モダニズム詩の豊穣 森原智子
森原智子さん(1934~2003)はわたしが初めて出会ったモダニズムの詩人である。詩集『マンションの鳥』(1980年・紫陽社)を読んで以来、強く惹かれてきた。
悪夢はたしかに音を立てて
階段を降りる
わたしの生家の入口には
夕刊と一緒に
マン・レイの〈エリザベスの海〉が
変色したまま
ひたひたと寄せていた(「生家のあたり」冒頭)
巧い。若い現代詩のようである。ことばの意味、そのつながりを追うことに汲々としているわたしには、ことばの意味から解き放たれた表現がまぶしい。
次の『鳥の木・他十九篇』(82年)もまた圧倒的な力業を見せてくれる詩集。
ひそかに夜
窓で柳がめざめて
真夏の油をさしこみ
罪にぬれてくる拳を振れば
転げたリンゴがひとつ近づいてくる
果物屋の冷蔵室にあるときから
あいていた小さな穴がある
よくわかっています
わたしの首を不安にして
飢えは
うじ虫のようにきらめいた(「罪とリンゴ」部分)
緩みがない。余計な説明もない。くっきりした輪郭が描かれた世界である。「よくわかっています」という一行が光を放っている。
モダニズム詩とは何か。内部世界や現実世界との関わり合いを捨て、純粋にことばの芸術としての詩をめざしたものであるといえばいいだろうか。

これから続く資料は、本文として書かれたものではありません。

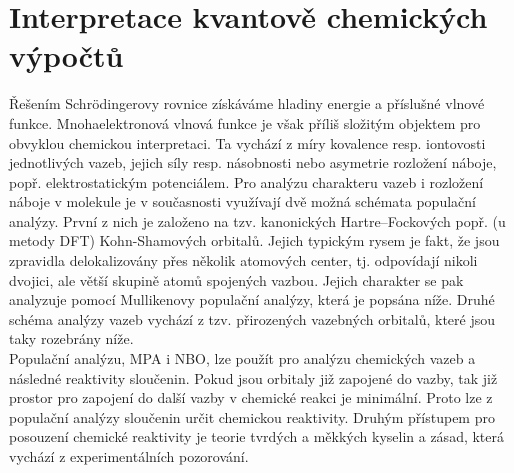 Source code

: \documentclass[
  digital, %
  table,   %
  lof,     %
  lot,     %
  oneside,
]{fithesis3}
\begin{document}
\section{Interpretace kvantově chemických výpočtů}
Řešením Schrödingerovy rovnice získáváme hladiny energie a příslušné vlnové funkce. Mnohaelektronová vlnová funkce je však příliš složitým objektem pro obvyklou chemickou interpretaci. Ta vychází z míry kovalence resp. iontovosti jednotlivých vazeb, jejich síly resp. násobnosti nebo asymetrie rozložení náboje, popř. elektrostatickým potenciálem. Pro analýzu charakteru vazeb i rozložení náboje v molekule je v současnosti využívají dvě možná schémata populační analýzy. První z nich je založeno na tzv. kanonických Hartre--Fockových popř. (u metody DFT) Kohn-Shamových orbitalů. Jejich typickým rysem je fakt, že jsou zpravidla delokalizovány přes několik atomových center, tj. odpovídají nikoli dvojici, ale větší skupině atomů spojených vazbou. Jejich charakter se pak analyzuje pomocí Mullikenovy populační analýzy, která je popsána níže. Druhé schéma analýzy vazeb vychází z tzv. přirozených vazebných orbitalů, které jsou taky rozebrány níže. \\
Populační analýzu, MPA i NBO, lze použít pro analýzu chemických vazeb a následné reaktivity sloučenin. Pokud jsou orbitaly již zapojené do vazby, tak již prostor pro zapojení do další vazby v chemické reakci je minimální. Proto lze z populační analýzy sloučenin určit chemickou reaktivity. Druhým přístupem pro posouzení chemické reaktivity je teorie tvrdých a měkkých kyselin a zásad, která vychází z experimentálních pozorování.
\end{document}
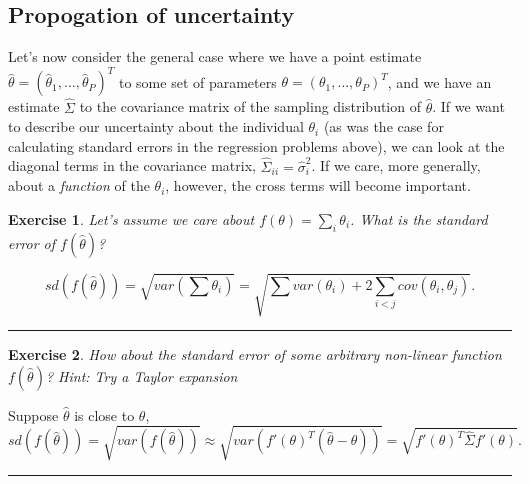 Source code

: \documentclass[twoside]{article}
\newcounter{lecnum}
\newtheorem{exercise}{Exercise}[lecnum]
\newenvironment{proof}{{\bf Proof:}}{\hfill\rule{2mm}{2mm}}
\begin{document}
\subsection{Propogation of uncertainty}
Let's now consider the general case where we have a point estimate $\hat{\theta} = (\hat{\theta}_1,\dots, \hat{\theta}_P)^T$ to some set of parameters $\theta = (\theta_1,\dots,\theta_P)^T$, and we have an estimate $\hat{\Sigma}$ to the covariance matrix of the sampling distribution of $\hat{\theta}$. If we want to describe our uncertainty about the individual $\theta_i$ (as was the case for calculating standard errors in the regression problems above), we can look at the diagonal terms in the covariance matrix, $\hat{\Sigma}_{ii} = \hat{\sigma}_i^2$. If we care, more generally, about a \textit{function} of the $\theta_i$, however, the cross terms will become important.

\begin{exercise}
  Let's assume we care about $f(\theta) = \sum_i \theta_i$. What is the standard error of $f(\hat{\theta})$?
\end{exercise}

\begin{proof}
$$sd(f(\hat{\theta})) = \sqrt{var(\sum\theta_i)} = \sqrt{\sum var(\theta_i) + 2\sum_{i<j}cov(\theta_i,\theta_j)}.$$
\end{proof}
\begin{exercise}
  How about the standard error of some arbitrary non-linear function $f(\hat{\theta})$? \textit{Hint: Try a Taylor expansion}
\end{exercise}
\begin{proof}
Suppose $\hat{\theta}$ is close to $\theta$, 
$$sd(f(\hat{\theta})) = \sqrt{var(f(\hat{\theta}))} \approx \sqrt{var(f'(\theta)^T(\hat{\theta}-\theta))} = \sqrt{f'(\theta)^T\hat{\Sigma}f'(\theta)}.$$
\end{proof}
\end{document}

森原さんが若き日に参加していた『VOU』は北園克衛さんが創刊した機関誌。北園さんは「意味によって詩を作らない」で「詩によって意味を形成する」実験をした前衛詩人である。弟子である森原さんもことばで映像を打ち出し、アクセルを踏み、スパークを起こす。そこに全身全霊をかけた。さらにモダニズム詩の枠を越えて、ことばの意味を取り込もうとしていたように思う。
以後に出版された詩集は、85年『露まんだら』、92年『十一断片』、96年『スロー・ダンス』(以上思潮社)。『スロー・ダンス』は金色のゴージャスな装丁で、独特のエキセントリックなところは影をひそめ、集大成というべき一冊。
地球の晩秋というのに
うつくしいものは
紙のブラジャーを裂いて
熟れまさる リンゴの木
かかえきれない紅玉が
すぐ トラックに積まれるだろう
ハレルヤ
ちいさな
内部世界を通るのだ
とても きゅうくつそうにだけど(「夜の前に」部分)
意味を問うことは無駄である。思いがけない展開を楽しめばよい。大胆さと繊細さを併せ持った詩人は、モノやコトの中心ではなく、少しずれたところにも視線を注ぎ、そこを射貫くように詩を書いた。

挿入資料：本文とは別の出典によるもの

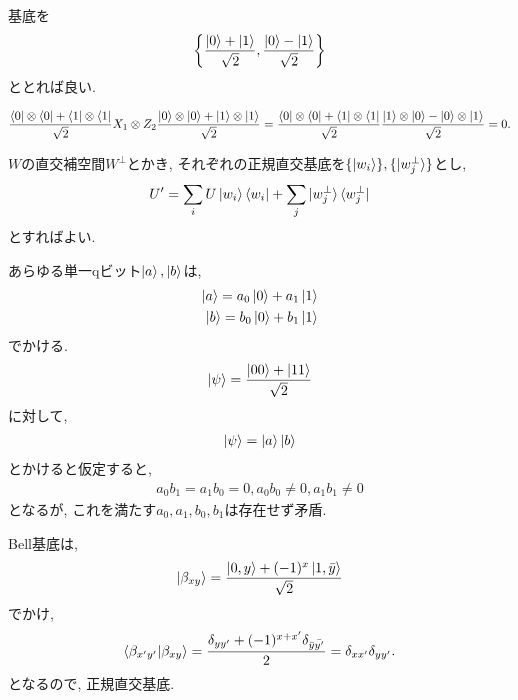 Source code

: \begin{ex}
    基底を
    \begin{align*}
        \left\{ \frac{\ket{0}+\ket{1}}{\sqrt{2}},  \frac{\ket{0}-\ket{1}}{\sqrt{2}}\right\}
    \end{align*}
    ととれば良い.
\end{ex}

\begin{ex}
    \begin{align*}
        \frac{\bra{0}\otimes\bra{0} + \bra{1}\otimes \bra{1}}{\sqrt{2}}
        X_1 \otimes Z_2
        \frac{\ket{0} \otimes \ket{0} + \ket{1} \otimes \ket{1}}{\sqrt{2}}
        =
        \frac{\bra{0}\otimes\bra{0} + \bra{1}\otimes \bra{1}}{\sqrt{2}}
        \frac{\ket{1} \otimes \ket{0} - \ket{0} \otimes \ket{1}}{\sqrt{2}}
        =0.
    \end{align*}
\end{ex}

\begin{ex}
    $W$の直交補空間$W^{\perp}$とかき, それぞれの正規直交基底を$\{ \ket{w_i}\}, \{ \ket{w^{\perp}_j}\}$とし,
    \begin{align*}
        U'
        =
        \sum_{i} U\ket{w_i} \bra{w_i}
        +
        \sum_{j} \ket{w^\perp_j} \bra{w^\perp_j}
    \end{align*}
    とすればよい.
\end{ex}

\begin{ex}
    \label{ex2.68}
    あらゆる単一qビット$\ket{a},\ket{b}$は,
    \begin{align*}
        \ket{a} = a_0 \ket{0} + a_1 \ket{1}
        \\
        \ket{b} = b_0 \ket{0} + b_1 \ket{1}
    \end{align*}
    でかける.
    \begin{align*}
        \ket{\psi} = \frac{\ket{00} + \ket{11}}{\sqrt{2}}
    \end{align*}
    に対して,
    \begin{align*}
        \ket{\psi}
        =
        \ket{a} \ket{b}
    \end{align*}
    とかけると仮定すると,
    \begin{align*}
        a_0 b_1 = a_1 b_0 = 0, a_0 b_0 \neq 0, a_1 b_1 \neq 0
    \end{align*}
    となるが, これを満たす$a_0, a_1, b_0, b_1$は存在せず矛盾.
\end{ex}

\begin{ex}
    \label{ex2.69}
    Bell基底は,
    \begin{align*}
        \ket{\beta_{xy}} = \frac{\ket{0,y}+ (-1)^x\ket{1,\bar{y}}}{\sqrt{2}}
    \end{align*}
    でかけ,
    \begin{align*}
        \braket{\beta_{x'y'}|\beta_{xy}} = \frac{\delta_{yy'}+ (-1)^{x+x'}\delta_{\bar{y}\bar{y'}}}{2} = \delta_{xx'}\delta_{yy'}.
    \end{align*}
    となるので, 正規直交基底.
\end{ex}

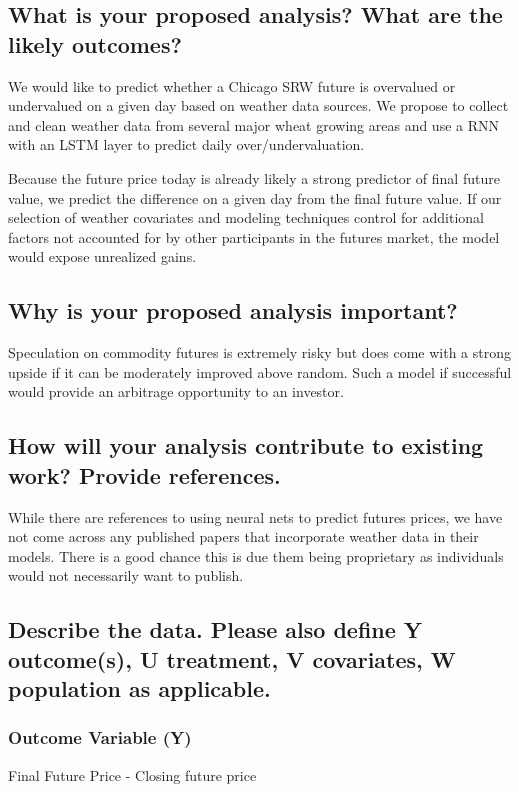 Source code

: \documentclass[twoside,11pt]{article}
\begin{document}
\subsection{What is your proposed analysis? What are the likely outcomes?}

We would like to predict whether a Chicago SRW future is overvalued or undervalued on a given day based on weather data sources. We propose to collect and clean weather data from several major wheat growing areas and use a RNN with an LSTM layer to predict daily over/undervaluation. 

Because the future price today is already likely a strong predictor of final future value, we predict the difference on a given day from the final future value. If our selection of weather covariates and modeling techniques control for additional factors not accounted for by other participants in the futures market, the model would expose unrealized gains.  

\subsection{Why is your proposed analysis important?}

Speculation on commodity futures is extremely risky but does come with a strong upside if it can be moderately improved above random. Such a model if successful would provide an arbitrage opportunity to an investor. 

\subsection{How will your analysis contribute to existing work? Provide references.}

While there are references to using neural nets to predict futures prices, we have not come across any published papers that incorporate weather data in their models.  There is a good chance this is due them being proprietary as individuals would not necessarily want to publish.  


\subsection{Describe the data. Please also define Y outcome(s), U treatment, V covariates, W population as applicable.}

\subsubsection{Outcome Variable (Y)}
Final Future Price - Closing future price
\end{document}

最後にもらった電話で、「拠って立つものが欲しいのよ」と絞り出すようにつぶやいていたことを思い出す。モダニズム詩という核と実力がありながら、足りないものを感じていたのだろうか。〈境地〉のような場所にたどりつくにはまだ早かったのだと思う。つねに新しい詩を探っていた。
ちょっと毒のある、鮮やかな詩群を残して、詩人はひっそりと逝ってしまった。解けない謎のような森原さんの詩は今もわたしに大きなヒントを与えてくれる。